What happens to the area of a kite if you double the length of one of the diagonals? Also what happens if you double the length of both diagonals?

The area of a kite is given by ##A=(pq)/2##

Where ##p,q## are the two diagonals of the kite and ##A## is the area of he kite.

Let us see what happens with the area in the two conditions. ##(i)## when we double one diagonal. ##(ii)## when we double both the diagonals.

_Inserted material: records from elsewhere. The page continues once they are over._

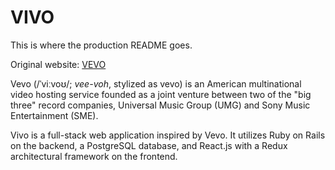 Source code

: # VIVO

This is where the production README goes.

Original website: [VEVO](https://www.vevo.com)

Vevo (/ˈviːvoʊ/; *vee-voh*, stylized as vevo) is an American multinational video hosting service founded as a joint venture between two of the "big three" record companies, Universal Music Group (UMG) and Sony Music Entertainment (SME).

Vivo is a full-stack web application inspired by Vevo. It utilizes Ruby on Rails on the backend, a PostgreSQL database, and React.js with a Redux architectural framework on the frontend.

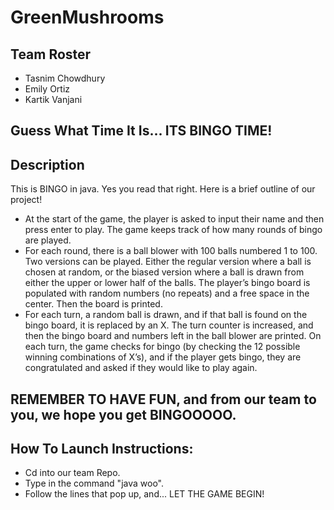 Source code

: # GreenMushrooms
## Team Roster
- Tasnim Chowdhury
- Emily Ortiz
- Kartik Vanjani
## Guess What Time It Is...   ITS BINGO TIME!
 
 ##                                                       Description 
 This is BINGO in java. Yes you read that right. Here is a brief outline of our project!
 - At the start of the game, the player is asked to input their name and then press enter to play. The game keeps track of how many rounds of bingo are played.
 - For each round, there is a ball blower with 100 balls numbered 1 to 100. Two versions can be played. Either the regular version where a ball is chosen at random,    or the biased version where a ball is drawn from either the upper or lower half of the balls. The player’s bingo board is populated with random numbers (no          repeats) and a free space in the center. Then the board is printed.
 - For each turn, a random ball is drawn, and if that ball is found on the bingo board, it is replaced by an X. The turn counter is increased, and then the bingo      board and numbers left in the ball blower are printed. On each turn, the game checks for bingo (by checking the 12 possible winning combinations of X’s), and if    the player gets bingo, they are congratulated and asked if they would like to play again.
##                              REMEMBER TO HAVE FUN, and from our team to you, we hope you get BINGOOOOO.

##                                                How To Launch Instructions:
- Cd into our team Repo.
- Type in the command "java woo".
- Follow the lines that pop up, and...
       LET THE GAME BEGIN!

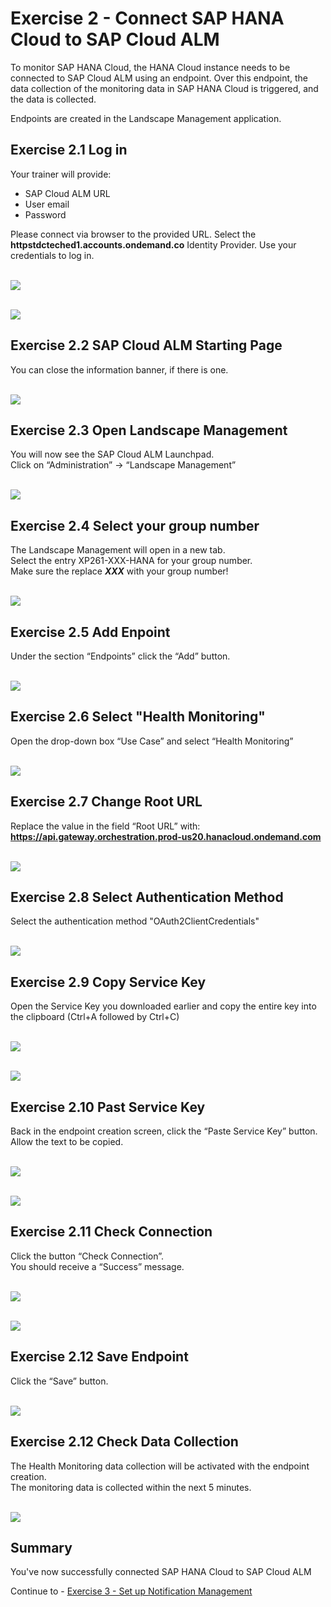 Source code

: # Exercise 2 - Connect SAP HANA Cloud to SAP Cloud ALM

To monitor SAP HANA Cloud, the HANA Cloud instance needs to be connected to SAP Cloud ALM using an endpoint. Over this endpoint, the data collection of the monitoring data in SAP HANA Cloud is triggered, and the data is collected.

Endpoints are created in the Landscape Management application.

## Exercise 2.1 Log in

Your trainer will provide:  
- SAP Cloud ALM URL
- User email
- Password  

Please connect via browser to the provided URL. Select the **httpstdcteched1.accounts.ondemand.co** Identity Provider.
Use your credentials to log in. 

<br>![](/exercises/ex2/images/Ex2_1.png)

<br>![](/exercises/ex2/images/Ex2_2.png)


## Exercise 2.2 SAP Cloud ALM Starting Page

You can close the information banner, if there is one.

<br>![](/exercises/ex2/images/Ex2_3.png)

## Exercise 2.3 Open Landscape Management

You will now see the SAP Cloud ALM Launchpad.  
Click on “Administration” → “Landscape Management”

<br>![](/exercises/ex2/images/Ex2_4.png)

## Exercise 2.4 Select your group number

The Landscape Management will open in a new tab.  
Select the entry XP261-XXX-HANA for your group number.  
Make sure the replace _**XXX**_ with your group number!

<br>![](/exercises/ex2/images/Ex2_5.png)

## Exercise 2.5 Add Enpoint

Under the section “Endpoints” click the “Add” button.

<br>![](/exercises/ex2/images/Ex2_6.png)

## Exercise 2.6 Select "Health Monitoring"

Open the drop-down box “Use Case” and select “Health Monitoring”

<br>![](/exercises/ex2/images/Ex2_7.png)

## Exercise 2.7 Change Root URL

Replace the value in the field “Root URL” with:  
**https://api.gateway.orchestration.prod-us20.hanacloud.ondemand.com**

<br>![](/exercises/ex2/images/Ex2_7a.png)

## Exercise 2.8 Select Authentication Method

Select the authentication method "OAuth2ClientCredentials"

<br>![](/exercises/ex2/images/Ex2_7b.png)

## Exercise 2.9 Copy Service Key

Open the Service Key you downloaded earlier and copy the entire key into the clipboard (Ctrl+A followed by Ctrl+C)

<br>![](/exercises/ex2/images/Ex2_9.png)

<br>![](/exercises/ex2/images/Ex2_10.png)

## Exercise 2.10 Past Service Key

Back in the endpoint creation screen, click the “Paste Service Key” button.  
Allow the text to be copied.

<br>![](/exercises/ex2/images/Ex2_11.png)

<br>![](/exercises/ex2/images/Ex2_12.png)

## Exercise 2.11 Check Connection

Click the button “Check Connection”.  
You should receive a “Success” message.

<br>![](/exercises/ex2/images/Ex2_13.png)

<br>![](/exercises/ex2/images/Ex2_14.png)

## Exercise 2.12 Save Endpoint

Click the “Save” button.

<br>![](/exercises/ex2/images/Ex2_15.png)

## Exercise 2.12 Check Data Collection

The Health Monitoring data collection will be activated with the endpoint creation.  
The monitoring data is collected within the next 5 minutes. 

<br>![](/exercises/ex2/images/Ex2_16.png)

## Summary

You've now successfully connected SAP HANA Cloud to SAP Cloud ALM

Continue to - [Exercise 3 -	Set up Notification Management ](../ex3/README.md)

##(i)## Let ##p## and ##q## be the diagonals of the kite and ##A## be the area. Then ##A=(pq)/2##

Let us double the diagonal ##p## and let ##p'=2p##. Let the new area be denoted by ##A'## ##A'=(p'q)/2=(2pq)/2=pq##

##implies A'=pq##

We can see that the new area ##A'## is double of the initial area ##A##.

##(ii)##

Let ##a## and ##b## be the diagonals of the kite and ##B## be the area. Then ##B=(ab)/2##

Let us double the diagonals ##a## and ##b## and let ##a'=2a## and ##b'=2b##. Let the new area be denoted by ##B'## ##B'=(a'b')/2=(2a*2b)/2=2ab##

##implies B'=2ab##

We can see that the new area ##B'## is four times of the initial area ##B##.